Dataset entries

********

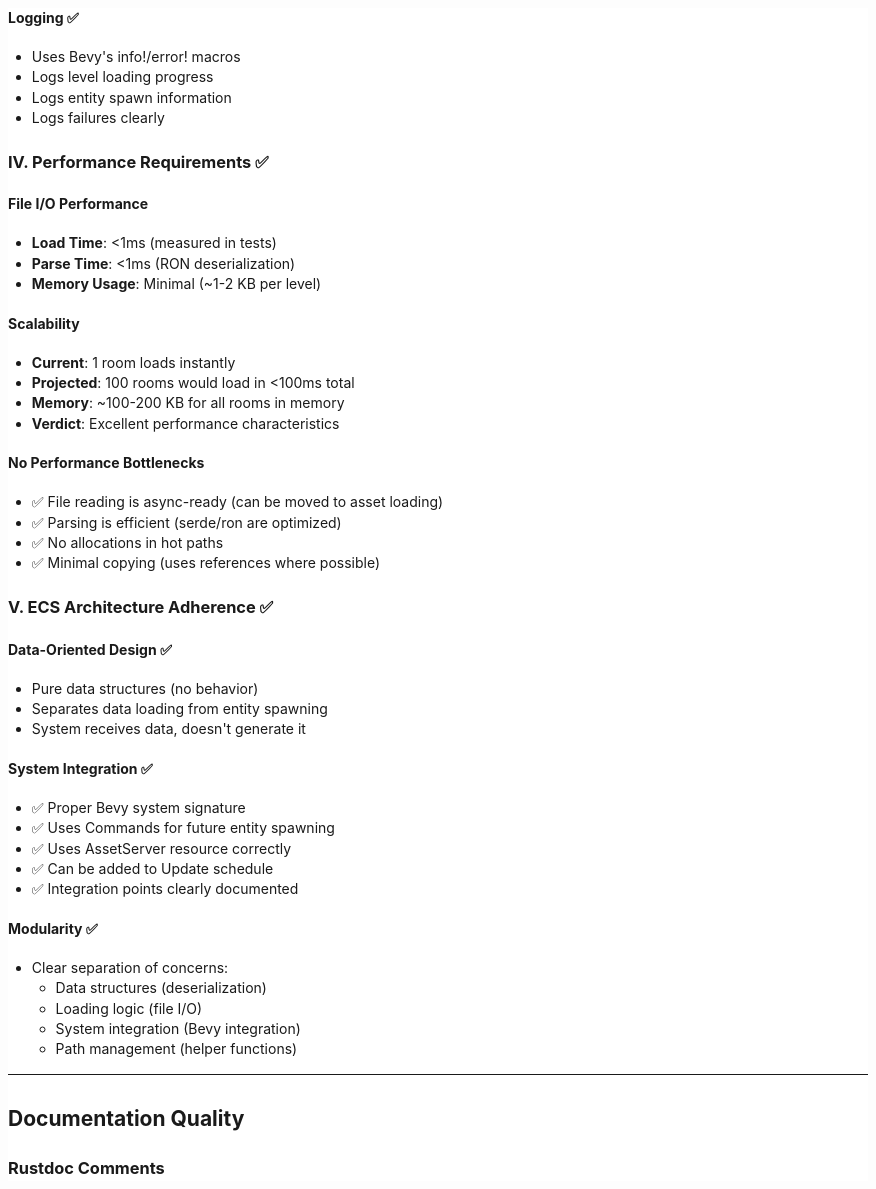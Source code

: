 #### Logging ✅
- Uses Bevy's info!/error! macros
- Logs level loading progress
- Logs entity spawn information
- Logs failures clearly

### IV. Performance Requirements ✅

#### File I/O Performance
- **Load Time**: <1ms (measured in tests)
- **Parse Time**: <1ms (RON deserialization)
- **Memory Usage**: Minimal (~1-2 KB per level)

#### Scalability
- **Current**: 1 room loads instantly
- **Projected**: 100 rooms would load in <100ms total
- **Memory**: ~100-200 KB for all rooms in memory
- **Verdict**: Excellent performance characteristics

#### No Performance Bottlenecks
- ✅ File reading is async-ready (can be moved to asset loading)
- ✅ Parsing is efficient (serde/ron are optimized)
- ✅ No allocations in hot paths
- ✅ Minimal copying (uses references where possible)

### V. ECS Architecture Adherence ✅

#### Data-Oriented Design ✅
- Pure data structures (no behavior)
- Separates data loading from entity spawning
- System receives data, doesn't generate it

#### System Integration ✅
- ✅ Proper Bevy system signature
- ✅ Uses Commands for future entity spawning
- ✅ Uses AssetServer resource correctly
- ✅ Can be added to Update schedule
- ✅ Integration points clearly documented

#### Modularity ✅
- Clear separation of concerns:
  - Data structures (deserialization)
  - Loading logic (file I/O)
  - System integration (Bevy integration)
  - Path management (helper functions)

---

## Documentation Quality

### Rustdoc Comments
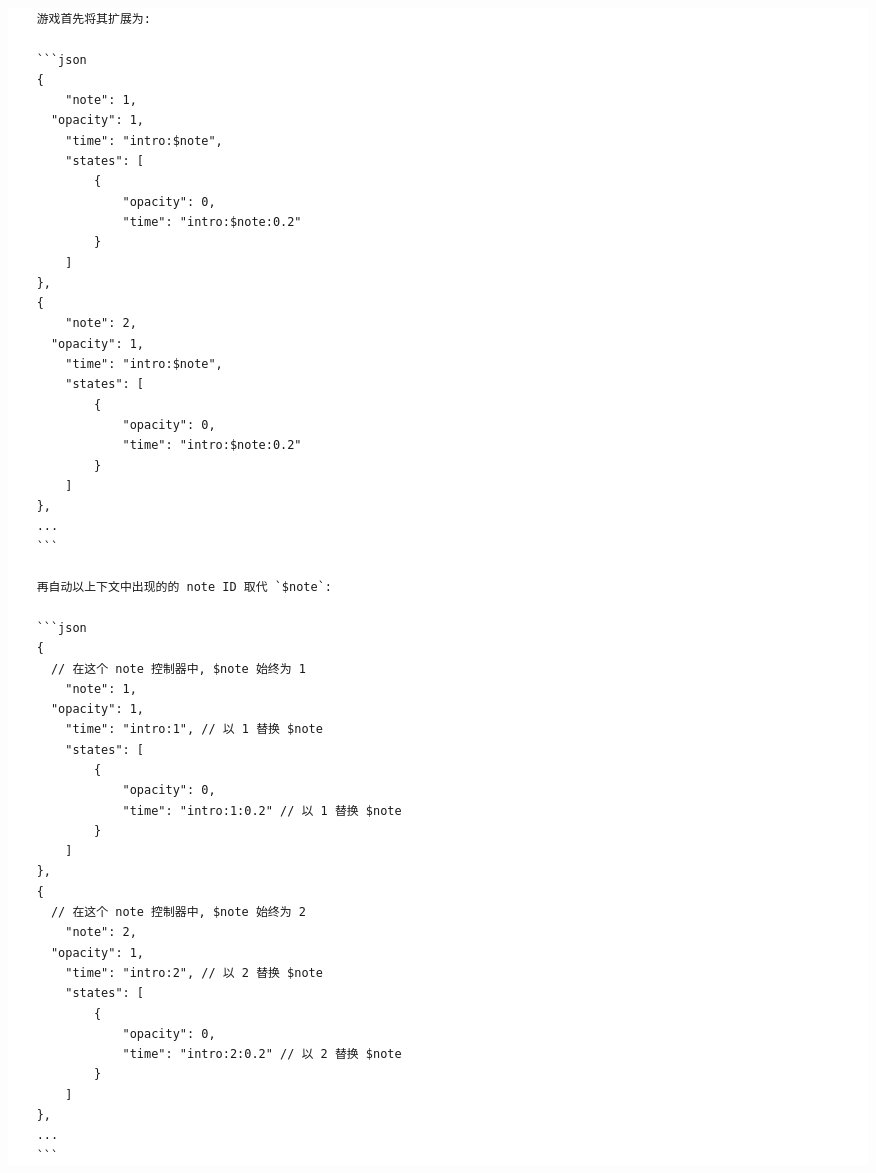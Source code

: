         游戏首先将其扩展为:

        ```json
        {
        	"note": 1,
          "opacity": 1,
        	"time": "intro:$note",
        	"states": [
        		{
        			"opacity": 0,
        			"time": "intro:$note:0.2"
        		}
        	]
        },
        {
        	"note": 2,
          "opacity": 1,
        	"time": "intro:$note",
        	"states": [
        		{
        			"opacity": 0,
        			"time": "intro:$note:0.2"
        		}
        	]
        },
        ...
        ```

        再自动以上下文中出现的的 note ID 取代 `$note`:

        ```json
        {
          // 在这个 note 控制器中, $note 始终为 1
        	"note": 1,
          "opacity": 1,
        	"time": "intro:1", // 以 1 替换 $note
        	"states": [
        		{
        			"opacity": 0,
        			"time": "intro:1:0.2" // 以 1 替换 $note
        		}
        	]
        },
        {
          // 在这个 note 控制器中, $note 始终为 2
        	"note": 2,
          "opacity": 1,
        	"time": "intro:2", // 以 2 替换 $note
        	"states": [
        		{
        			"opacity": 0,
        			"time": "intro:2:0.2" // 以 2 替换 $note
        		}
        	]
        },
        ...
        ```
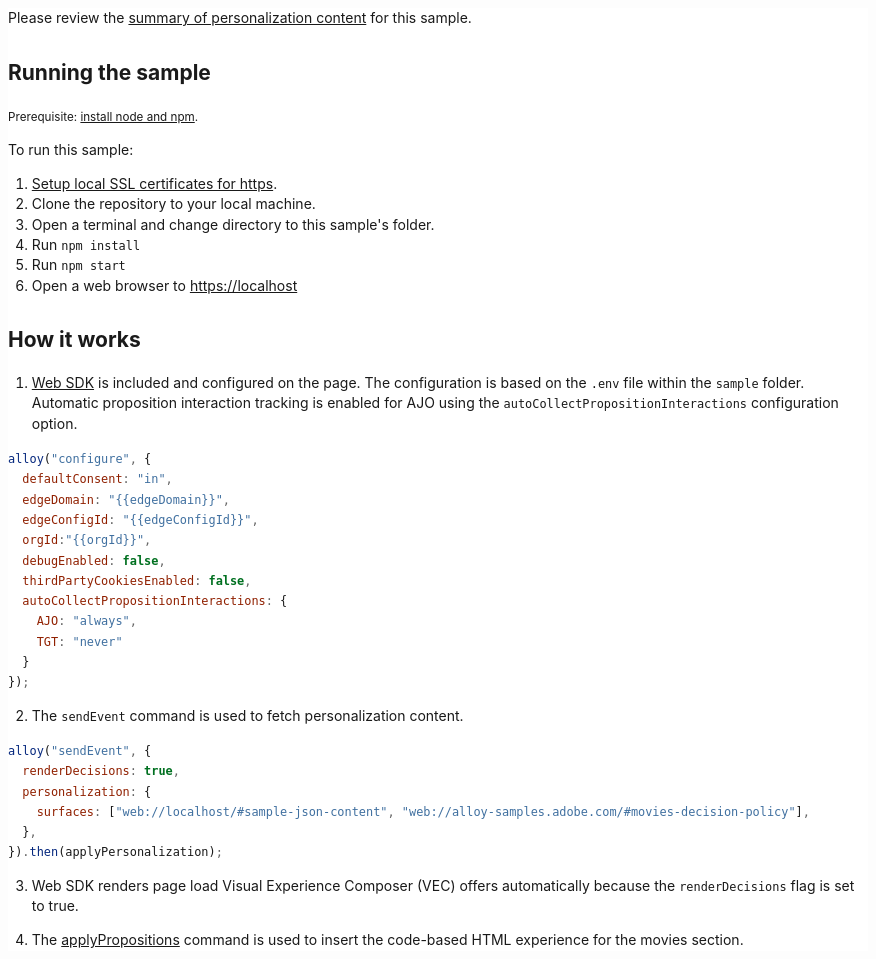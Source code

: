 Please review the [summary of personalization content](../AJOCampaigns.md) for this sample.

## Running the sample

<small>Prerequisite: [install node and npm](https://docs.npmjs.com/downloading-and-installing-node-js-and-npm).</small>

To run this sample:

1. [Setup local SSL certificates for https](../../LocalSSLCertificateSetup.md).
2. Clone the repository to your local machine.
3. Open a terminal and change directory to this sample's folder.
4. Run `npm install`
5. Run `npm start`
6. Open a web browser to [https://localhost](https://localhost)

## How it works

1. [Web SDK](https://experienceleague.adobe.com/docs/experience-platform/edge/home.html) is included and configured on the page. The configuration is based on the `.env` file within the `sample` folder.  Automatic proposition interaction tracking is enabled for AJO using the `autoCollectPropositionInteractions` configuration option. 

```javascript
alloy("configure", {
  defaultConsent: "in",
  edgeDomain: "{{edgeDomain}}",
  edgeConfigId: "{{edgeConfigId}}",
  orgId:"{{orgId}}",
  debugEnabled: false,
  thirdPartyCookiesEnabled: false,
  autoCollectPropositionInteractions: {
    AJO: "always",
    TGT: "never"
  }
});
```

2. The `sendEvent` command is used to fetch personalization content.

```javascript
alloy("sendEvent", {
  renderDecisions: true,
  personalization: {
    surfaces: ["web://localhost/#sample-json-content", "web://alloy-samples.adobe.com/#movies-decision-policy"],
  },
}).then(applyPersonalization);
```

3. Web SDK renders page load Visual Experience Composer (VEC) offers automatically because the `renderDecisions` flag is set to true.

4. The [applyPropositions](https://experienceleague.adobe.com/en/docs/experience-platform/web-sdk/commands/applypropositions) command is used to insert the code-based HTML experience for the movies section.
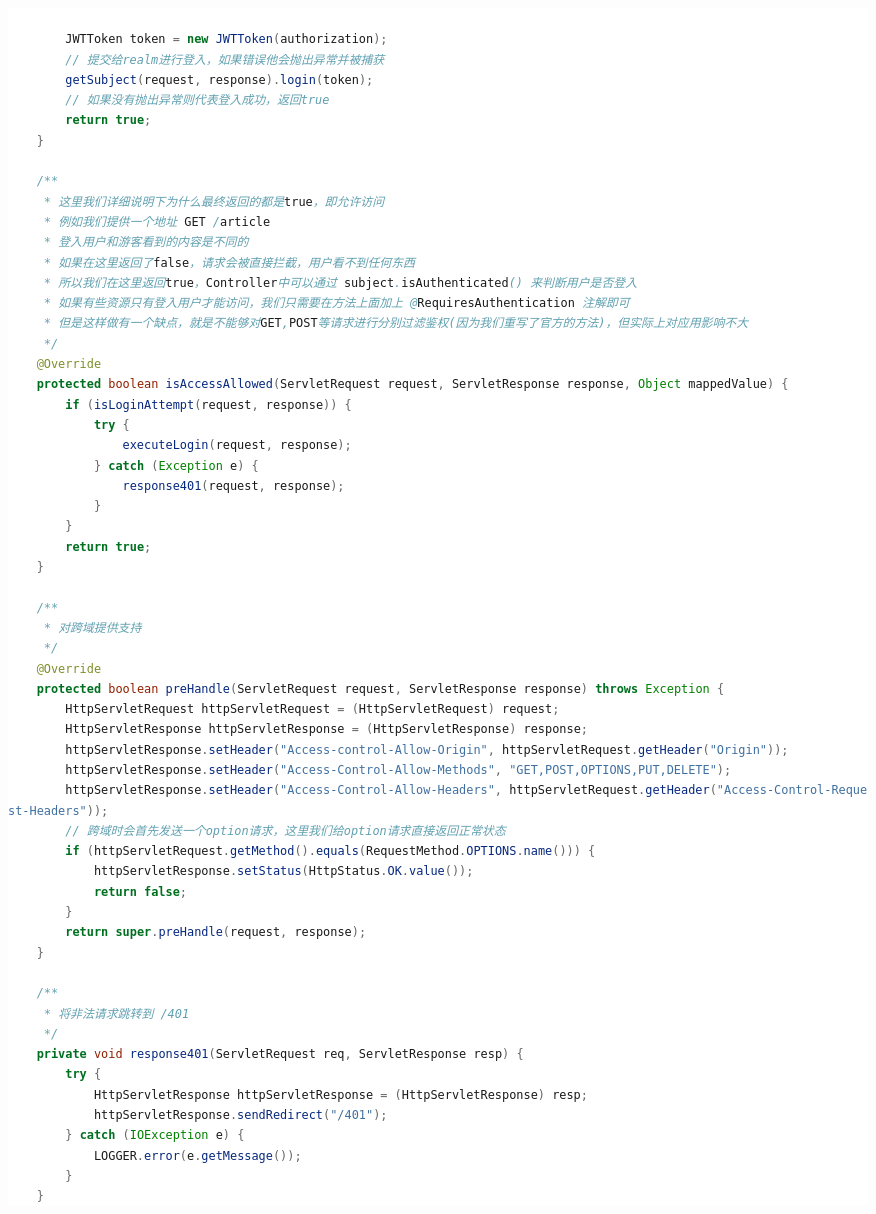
 ```java

        JWTToken token = new JWTToken(authorization);
        // 提交给realm进行登入，如果错误他会抛出异常并被捕获
        getSubject(request, response).login(token);
        // 如果没有抛出异常则代表登入成功，返回true
        return true;
    }

    /**
     * 这里我们详细说明下为什么最终返回的都是true，即允许访问
     * 例如我们提供一个地址 GET /article
     * 登入用户和游客看到的内容是不同的
     * 如果在这里返回了false，请求会被直接拦截，用户看不到任何东西
     * 所以我们在这里返回true，Controller中可以通过 subject.isAuthenticated() 来判断用户是否登入
     * 如果有些资源只有登入用户才能访问，我们只需要在方法上面加上 @RequiresAuthentication 注解即可
     * 但是这样做有一个缺点，就是不能够对GET,POST等请求进行分别过滤鉴权(因为我们重写了官方的方法)，但实际上对应用影响不大
     */
    @Override
    protected boolean isAccessAllowed(ServletRequest request, ServletResponse response, Object mappedValue) {
        if (isLoginAttempt(request, response)) {
            try {
                executeLogin(request, response);
            } catch (Exception e) {
                response401(request, response);
            }
        }
        return true;
    }

    /**
     * 对跨域提供支持
     */
    @Override
    protected boolean preHandle(ServletRequest request, ServletResponse response) throws Exception {
        HttpServletRequest httpServletRequest = (HttpServletRequest) request;
        HttpServletResponse httpServletResponse = (HttpServletResponse) response;
        httpServletResponse.setHeader("Access-control-Allow-Origin", httpServletRequest.getHeader("Origin"));
        httpServletResponse.setHeader("Access-Control-Allow-Methods", "GET,POST,OPTIONS,PUT,DELETE");
        httpServletResponse.setHeader("Access-Control-Allow-Headers", httpServletRequest.getHeader("Access-Control-Request-Headers"));
        // 跨域时会首先发送一个option请求，这里我们给option请求直接返回正常状态
        if (httpServletRequest.getMethod().equals(RequestMethod.OPTIONS.name())) {
            httpServletResponse.setStatus(HttpStatus.OK.value());
            return false;
        }
        return super.preHandle(request, response);
    }

    /**
     * 将非法请求跳转到 /401
     */
    private void response401(ServletRequest req, ServletResponse resp) {
        try {
            HttpServletResponse httpServletResponse = (HttpServletResponse) resp;
            httpServletResponse.sendRedirect("/401");
        } catch (IOException e) {
            LOGGER.error(e.getMessage());
        }
    }
```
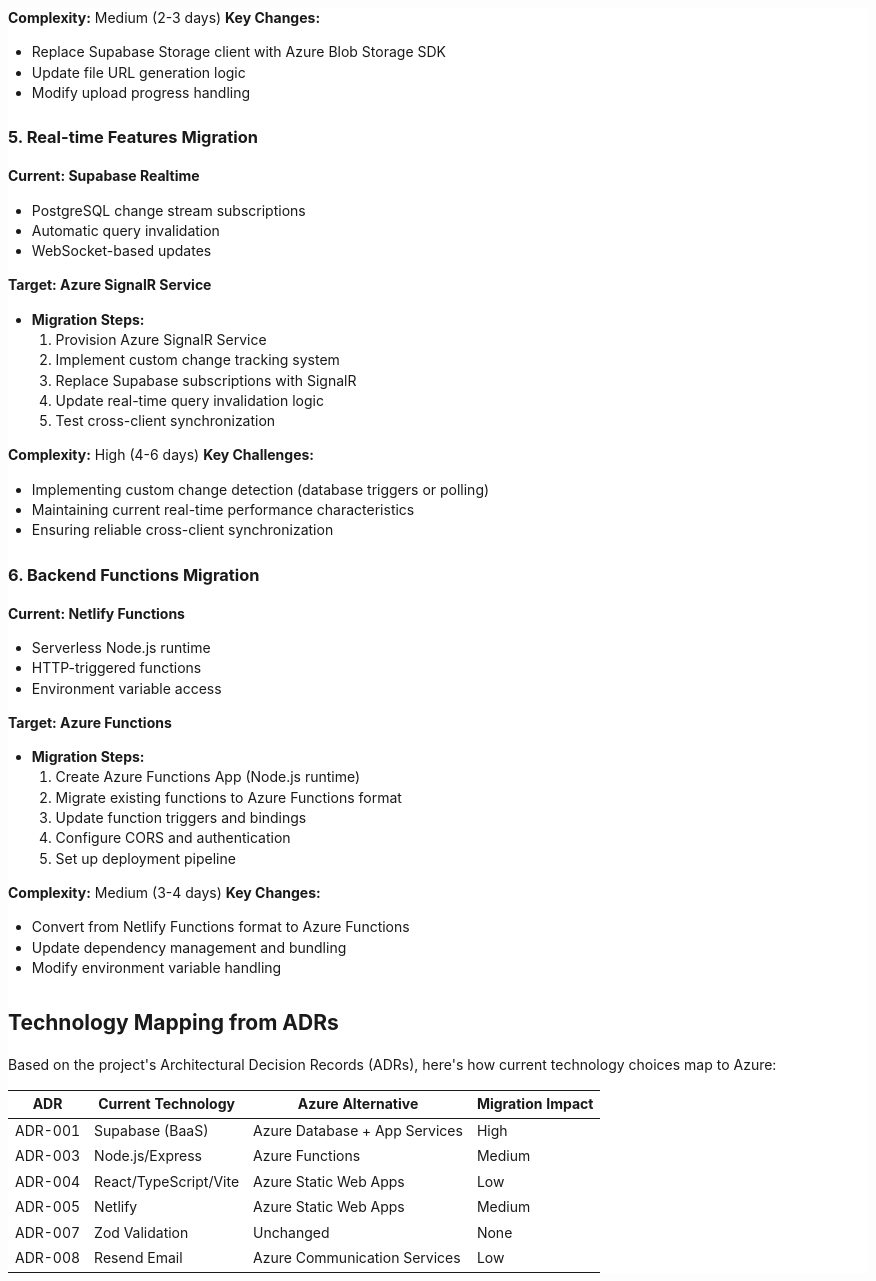 **Complexity:** Medium (2-3 days)
**Key Changes:**
- Replace Supabase Storage client with Azure Blob Storage SDK
- Update file URL generation logic
- Modify upload progress handling

### 5. Real-time Features Migration

**Current: Supabase Realtime**
- PostgreSQL change stream subscriptions
- Automatic query invalidation
- WebSocket-based updates

**Target: Azure SignalR Service**
- **Migration Steps:**
  1. Provision Azure SignalR Service
  2. Implement custom change tracking system
  3. Replace Supabase subscriptions with SignalR
  4. Update real-time query invalidation logic
  5. Test cross-client synchronization

**Complexity:** High (4-6 days)
**Key Challenges:**
- Implementing custom change detection (database triggers or polling)
- Maintaining current real-time performance characteristics
- Ensuring reliable cross-client synchronization

### 6. Backend Functions Migration

**Current: Netlify Functions**
- Serverless Node.js runtime
- HTTP-triggered functions
- Environment variable access

**Target: Azure Functions**
- **Migration Steps:**
  1. Create Azure Functions App (Node.js runtime)
  2. Migrate existing functions to Azure Functions format
  3. Update function triggers and bindings
  4. Configure CORS and authentication
  5. Set up deployment pipeline

**Complexity:** Medium (3-4 days)
**Key Changes:**
- Convert from Netlify Functions format to Azure Functions
- Update dependency management and bundling
- Modify environment variable handling

## Technology Mapping from ADRs

Based on the project's Architectural Decision Records (ADRs), here's how current technology choices map to Azure:

| ADR | Current Technology | Azure Alternative | Migration Impact |
|-----|-------------------|-------------------|------------------|
| ADR-001 | Supabase (BaaS) | Azure Database + App Services | High |
| ADR-003 | Node.js/Express | Azure Functions | Medium |
| ADR-004 | React/TypeScript/Vite | Azure Static Web Apps | Low |
| ADR-005 | Netlify | Azure Static Web Apps | Medium |
| ADR-007 | Zod Validation | Unchanged | None |
| ADR-008 | Resend Email | Azure Communication Services | Low |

********

Find the lines above that hold "install", then copy each of them.

## RESULT OF THIS EXERCISE
<small>Prerequisite: [install node and npm](https://docs.npmjs.com/downloading-and-installing-node-js-and-npm).</small>
4. Run `npm install`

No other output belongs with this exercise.